**What you need to do**
State the number of lines in these records that include the word "label", and add nothing to it.

=-=-=-=-=

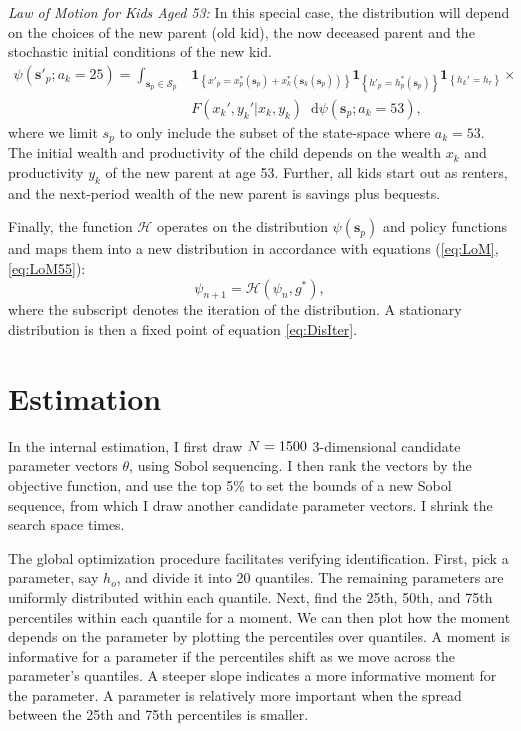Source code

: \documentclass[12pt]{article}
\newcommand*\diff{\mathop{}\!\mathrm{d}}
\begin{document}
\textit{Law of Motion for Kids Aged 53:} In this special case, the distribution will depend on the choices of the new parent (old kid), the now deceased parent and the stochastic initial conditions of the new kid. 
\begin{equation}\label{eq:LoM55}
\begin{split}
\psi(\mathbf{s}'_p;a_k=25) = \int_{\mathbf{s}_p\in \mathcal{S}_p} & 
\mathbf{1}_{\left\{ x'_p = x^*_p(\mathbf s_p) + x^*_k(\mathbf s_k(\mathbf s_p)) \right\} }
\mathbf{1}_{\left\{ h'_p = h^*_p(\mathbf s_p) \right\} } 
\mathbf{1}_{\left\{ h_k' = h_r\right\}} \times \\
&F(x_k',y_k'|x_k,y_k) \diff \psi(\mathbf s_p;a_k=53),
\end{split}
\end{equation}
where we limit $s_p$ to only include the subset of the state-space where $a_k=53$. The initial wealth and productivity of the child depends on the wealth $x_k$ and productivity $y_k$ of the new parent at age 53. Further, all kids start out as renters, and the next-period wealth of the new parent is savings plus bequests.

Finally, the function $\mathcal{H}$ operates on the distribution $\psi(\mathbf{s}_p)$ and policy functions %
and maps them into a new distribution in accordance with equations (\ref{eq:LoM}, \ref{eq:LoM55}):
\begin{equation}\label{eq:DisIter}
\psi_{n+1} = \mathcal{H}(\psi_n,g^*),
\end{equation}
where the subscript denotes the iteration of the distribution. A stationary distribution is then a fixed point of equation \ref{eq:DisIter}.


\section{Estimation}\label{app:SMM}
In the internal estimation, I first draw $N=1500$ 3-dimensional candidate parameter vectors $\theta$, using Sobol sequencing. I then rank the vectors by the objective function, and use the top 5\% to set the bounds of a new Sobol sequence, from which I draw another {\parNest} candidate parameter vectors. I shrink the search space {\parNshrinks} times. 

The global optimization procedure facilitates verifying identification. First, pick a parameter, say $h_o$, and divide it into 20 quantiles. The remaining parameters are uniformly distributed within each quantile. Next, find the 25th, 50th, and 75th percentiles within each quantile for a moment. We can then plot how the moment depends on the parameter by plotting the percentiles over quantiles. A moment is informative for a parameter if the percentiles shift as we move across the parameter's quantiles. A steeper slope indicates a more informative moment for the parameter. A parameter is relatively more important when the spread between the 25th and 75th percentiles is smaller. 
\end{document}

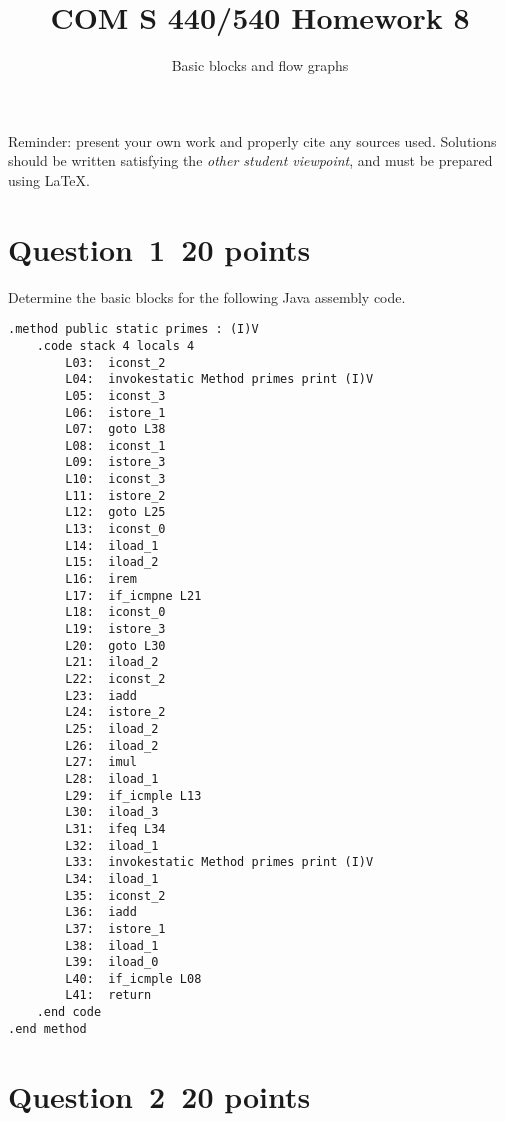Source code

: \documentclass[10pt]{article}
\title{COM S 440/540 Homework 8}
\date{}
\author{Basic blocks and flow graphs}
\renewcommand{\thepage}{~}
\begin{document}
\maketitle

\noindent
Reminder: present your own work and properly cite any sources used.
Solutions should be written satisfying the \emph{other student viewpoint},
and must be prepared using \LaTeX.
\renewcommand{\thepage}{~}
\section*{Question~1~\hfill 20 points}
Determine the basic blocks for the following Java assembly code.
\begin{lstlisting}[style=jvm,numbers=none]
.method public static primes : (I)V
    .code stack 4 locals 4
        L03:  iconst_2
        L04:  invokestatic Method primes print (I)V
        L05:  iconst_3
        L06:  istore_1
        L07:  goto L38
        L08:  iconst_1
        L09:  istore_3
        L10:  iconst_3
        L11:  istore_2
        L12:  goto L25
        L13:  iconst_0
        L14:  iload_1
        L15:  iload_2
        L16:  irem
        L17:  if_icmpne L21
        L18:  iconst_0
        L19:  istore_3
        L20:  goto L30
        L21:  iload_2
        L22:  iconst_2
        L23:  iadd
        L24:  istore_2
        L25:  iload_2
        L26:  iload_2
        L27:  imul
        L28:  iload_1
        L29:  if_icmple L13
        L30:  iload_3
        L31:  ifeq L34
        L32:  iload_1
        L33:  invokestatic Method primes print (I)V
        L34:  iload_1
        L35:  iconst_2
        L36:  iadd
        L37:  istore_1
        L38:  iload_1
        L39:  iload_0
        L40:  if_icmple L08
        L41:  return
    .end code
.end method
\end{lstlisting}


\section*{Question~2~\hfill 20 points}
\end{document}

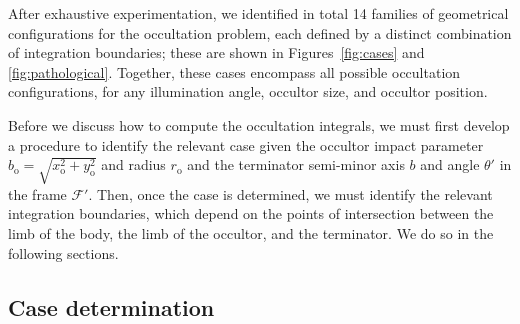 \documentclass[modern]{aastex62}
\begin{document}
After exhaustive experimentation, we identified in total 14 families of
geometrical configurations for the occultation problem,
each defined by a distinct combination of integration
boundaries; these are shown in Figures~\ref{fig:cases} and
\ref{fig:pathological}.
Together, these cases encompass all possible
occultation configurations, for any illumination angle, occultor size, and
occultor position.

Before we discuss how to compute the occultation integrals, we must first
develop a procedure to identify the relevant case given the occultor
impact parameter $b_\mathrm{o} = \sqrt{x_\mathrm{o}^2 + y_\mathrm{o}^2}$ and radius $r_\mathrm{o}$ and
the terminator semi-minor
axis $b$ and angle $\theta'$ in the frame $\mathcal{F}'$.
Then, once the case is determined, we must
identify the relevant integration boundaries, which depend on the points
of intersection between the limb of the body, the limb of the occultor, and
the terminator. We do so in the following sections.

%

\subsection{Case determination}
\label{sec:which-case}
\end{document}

=-=-=-=-=

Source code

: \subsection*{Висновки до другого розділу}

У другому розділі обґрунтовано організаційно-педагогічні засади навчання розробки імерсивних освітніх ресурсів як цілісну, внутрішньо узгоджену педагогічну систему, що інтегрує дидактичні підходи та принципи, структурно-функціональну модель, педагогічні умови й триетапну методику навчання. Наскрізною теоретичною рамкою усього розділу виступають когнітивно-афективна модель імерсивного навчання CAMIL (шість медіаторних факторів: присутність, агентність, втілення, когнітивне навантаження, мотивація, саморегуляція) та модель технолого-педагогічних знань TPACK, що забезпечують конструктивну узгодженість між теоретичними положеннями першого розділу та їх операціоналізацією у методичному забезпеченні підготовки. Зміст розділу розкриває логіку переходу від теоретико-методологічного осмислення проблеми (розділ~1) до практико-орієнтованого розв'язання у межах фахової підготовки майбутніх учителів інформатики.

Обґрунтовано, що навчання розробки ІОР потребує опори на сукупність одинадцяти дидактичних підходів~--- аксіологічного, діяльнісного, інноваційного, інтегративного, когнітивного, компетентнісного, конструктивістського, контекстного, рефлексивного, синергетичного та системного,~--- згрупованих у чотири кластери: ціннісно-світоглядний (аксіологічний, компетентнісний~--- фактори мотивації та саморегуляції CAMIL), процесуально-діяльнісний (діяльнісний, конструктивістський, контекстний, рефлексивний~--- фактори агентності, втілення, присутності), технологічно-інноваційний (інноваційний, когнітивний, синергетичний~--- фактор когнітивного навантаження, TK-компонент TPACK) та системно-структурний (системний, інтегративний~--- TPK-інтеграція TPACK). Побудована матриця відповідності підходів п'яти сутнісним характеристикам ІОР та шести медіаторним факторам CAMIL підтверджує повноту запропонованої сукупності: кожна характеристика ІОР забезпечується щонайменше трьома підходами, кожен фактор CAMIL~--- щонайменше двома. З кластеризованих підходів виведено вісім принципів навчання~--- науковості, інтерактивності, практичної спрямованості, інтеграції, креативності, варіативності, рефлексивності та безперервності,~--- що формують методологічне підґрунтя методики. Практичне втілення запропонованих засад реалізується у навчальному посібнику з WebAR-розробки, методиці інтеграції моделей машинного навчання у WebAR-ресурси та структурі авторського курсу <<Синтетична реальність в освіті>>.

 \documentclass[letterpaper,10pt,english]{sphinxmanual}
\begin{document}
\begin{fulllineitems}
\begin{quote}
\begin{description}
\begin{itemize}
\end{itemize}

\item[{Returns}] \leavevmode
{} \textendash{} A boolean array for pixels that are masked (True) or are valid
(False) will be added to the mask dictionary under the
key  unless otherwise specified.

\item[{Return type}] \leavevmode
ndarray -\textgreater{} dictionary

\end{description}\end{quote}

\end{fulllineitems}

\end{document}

=-=-=-=-=

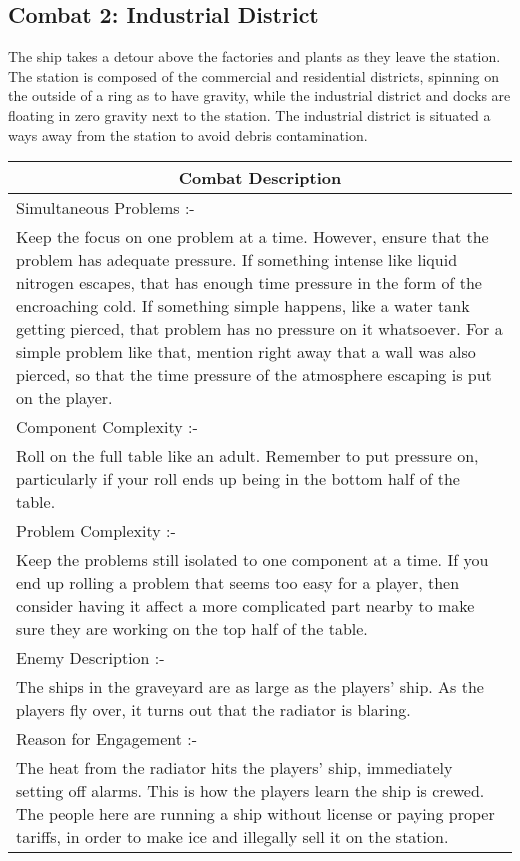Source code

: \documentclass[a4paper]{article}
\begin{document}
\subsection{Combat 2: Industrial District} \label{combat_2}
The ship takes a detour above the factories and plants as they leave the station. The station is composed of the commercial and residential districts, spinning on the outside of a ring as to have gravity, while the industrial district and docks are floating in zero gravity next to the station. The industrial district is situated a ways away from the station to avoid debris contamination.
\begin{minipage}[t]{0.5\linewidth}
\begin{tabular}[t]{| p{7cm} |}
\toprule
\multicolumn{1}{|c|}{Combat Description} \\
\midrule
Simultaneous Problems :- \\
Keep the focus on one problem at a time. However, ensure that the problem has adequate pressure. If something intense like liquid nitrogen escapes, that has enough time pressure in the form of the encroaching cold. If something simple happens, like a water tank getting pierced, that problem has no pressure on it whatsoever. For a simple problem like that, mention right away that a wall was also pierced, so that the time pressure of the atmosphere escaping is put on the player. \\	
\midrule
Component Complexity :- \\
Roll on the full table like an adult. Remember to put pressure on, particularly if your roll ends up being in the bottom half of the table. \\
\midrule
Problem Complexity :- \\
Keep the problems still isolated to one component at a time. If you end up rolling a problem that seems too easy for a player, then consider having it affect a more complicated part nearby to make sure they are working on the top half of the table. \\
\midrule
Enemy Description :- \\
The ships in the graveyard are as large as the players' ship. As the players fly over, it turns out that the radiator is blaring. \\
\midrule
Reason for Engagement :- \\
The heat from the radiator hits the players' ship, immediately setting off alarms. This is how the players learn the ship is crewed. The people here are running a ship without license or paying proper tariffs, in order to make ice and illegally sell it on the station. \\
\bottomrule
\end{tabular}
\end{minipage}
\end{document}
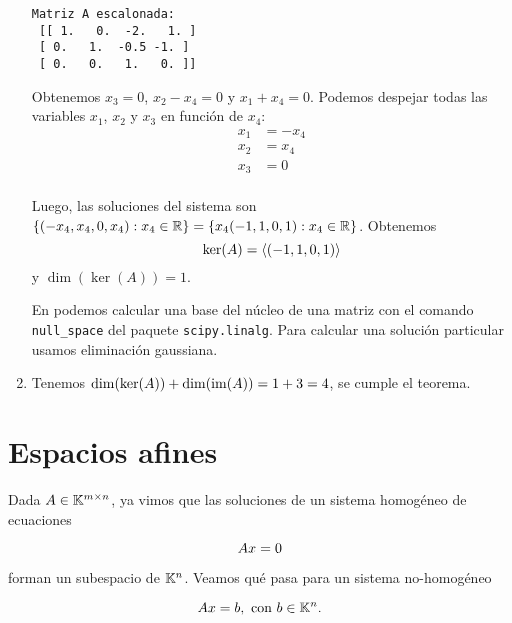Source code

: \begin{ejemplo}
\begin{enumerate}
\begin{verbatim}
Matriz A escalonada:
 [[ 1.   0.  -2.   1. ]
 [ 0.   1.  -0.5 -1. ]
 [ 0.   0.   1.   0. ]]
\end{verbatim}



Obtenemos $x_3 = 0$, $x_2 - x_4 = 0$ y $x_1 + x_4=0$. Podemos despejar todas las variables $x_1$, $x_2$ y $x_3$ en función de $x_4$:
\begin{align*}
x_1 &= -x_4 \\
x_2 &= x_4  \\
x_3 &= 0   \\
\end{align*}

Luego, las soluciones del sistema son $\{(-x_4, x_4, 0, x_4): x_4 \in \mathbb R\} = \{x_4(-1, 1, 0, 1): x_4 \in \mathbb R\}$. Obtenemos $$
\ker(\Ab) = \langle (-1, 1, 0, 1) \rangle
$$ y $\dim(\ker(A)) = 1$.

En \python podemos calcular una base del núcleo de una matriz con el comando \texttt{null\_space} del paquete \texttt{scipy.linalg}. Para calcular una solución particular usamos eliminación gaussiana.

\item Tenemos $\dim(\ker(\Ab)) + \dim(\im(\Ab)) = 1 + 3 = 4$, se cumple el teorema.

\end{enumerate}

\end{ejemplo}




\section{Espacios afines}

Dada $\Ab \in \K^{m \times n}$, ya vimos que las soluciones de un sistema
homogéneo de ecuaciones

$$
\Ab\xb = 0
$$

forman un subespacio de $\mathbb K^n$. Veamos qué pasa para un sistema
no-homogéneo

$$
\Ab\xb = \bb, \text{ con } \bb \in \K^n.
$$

=-=-=-=-=

**Answer section**
5